Windows Server 2008 : Planning for System Recoverability and Availability

12/1/2012 4:39:00 PM

When you deploy essential servers, such as domain controllers, Web servers, and database servers, you need to plan how to design the system for recoverability in the event of server failure. In the case of a domain controller, you should plan to use Windows Server Backup (or another backup application) to back up the Active Directory Domain Services (AD DS) database. With Web servers and other application servers that need to support many users, you can use Network Load Balancing (NLB). For database servers, mail servers, and other application servers that use a shared database, you can use failover clustering to support recoverability and service availability.

Planning AD DS Maintenance and Recovery Procedures

Before you deploy Windows Server 2008 domain controllers, you need to plan AD DS maintenance and recovery procedures, such as backing up and restoring the AD DS database (Ntds.dit), defragmenting the AD DS database, and seizing operations master roles.

Planning for AD DS Backup

Before you install Windows Server 2008 on a computer you plan to deploy as a domain controller, you should design the storage of that server in a way that best suits its recoverability. Specifically, for each domain controller you should store operating system files, the Active Directory database (Ntds.dit), and the SYSVOL directory all on separate volumes that do not contain other user, operating system, or application data.

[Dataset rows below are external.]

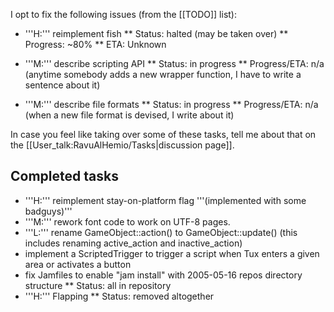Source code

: I opt to fix the following issues (from the [[TODO]] list):

* '''H:''' reimplement fish
** Status: halted (may be taken over)
** Progress: ~80%
** ETA: Unknown

* '''M:''' describe scripting API
** Status: in progress
** Progress/ETA: n/a (anytime somebody adds a new wrapper function, I have to write a sentence about it)

* '''M:''' describe file formats
** Status: in progress
** Progress/ETA: n/a (when a new file format is devised, I write about it)

In case you feel like taking over some of these tasks, tell me about that on the [[User_talk:RavuAlHemio/Tasks|discussion page]].

## Completed tasks
* '''H:''' reimplement stay-on-platform flag '''(implemented with some badguys)'''
* '''M:''' rework font code to work on UTF-8 pages.
* '''L:''' rename GameObject::action() to GameObject::update() (this includes renaming active_action and inactive_action)
* implement a ScriptedTrigger to trigger a script when Tux enters a given area or activates a button
* fix Jamfiles to enable "jam install" with 2005-05-16 repos directory structure
** Status: all in repository
* '''H:''' Flapping
** Status: removed altogether
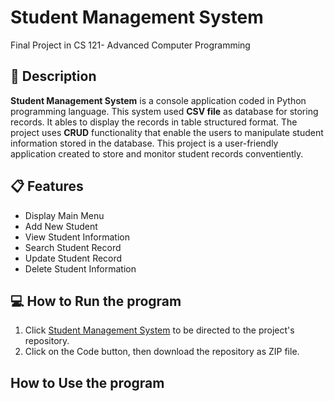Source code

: # Student Management System
Final Project in CS 121- Advanced Computer Programming

## :memo: Description
**Student Management System** is a console application coded in Python programming language. This system used **CSV file** as database for storing records. It ables to display the records in table structured format. The project uses **CRUD** functionality that enable the users to manipulate student information stored in the database.  This project is a user-friendly application created to store and monitor student records conventiently. 

## :clipboard: Features
+ Display Main Menu
+ Add New Student
+ View Student Information
+ Search Student Record
+ Update Student Record
+ Delete Student Information

## :computer: How to Run the program
1. Click [Student Management System](https://github.com/elaijavelasco/CS121-student-management-system.git) to be directed to the project's repository.
2. Click on the Code button, then download the repository as ZIP file.

## How to Use the program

The actual backup procedure for AD DS is different in Windows Server 2008 than it is for earlier versions of Windows Server. In Windows Server 2008 you must back up critical volumes on a domain controller rather than backing up only the system state data.

Critical volumes are those that contain the following data:

The volume that hosts the boot files, which consists of the Bootmgr file and the BCD store
The volume that hosts the Windows operating system and the Registry
The volume that hosts the SYSVOL directory
The volume that hosts the Active Directory database (Ntds.dit)
The volume that hosts the Active Directory database log files

Windows Server Backup and Wbadmin

Windows Server 2008 includes a new backup application named Windows Server Backup and an associated command-line tool named wbadmin. These features are not installed by default. You must install them by using the Add Features option in Server Manager.

Note: You cannot back up FAT volumes or partial volumes

Only NTFS-volumes on locally attached disks can be backed up by using Windows Server Backup. In addition, you cannot use Windows Server Backup to back up selected files or folders; you can back up only entire volumes.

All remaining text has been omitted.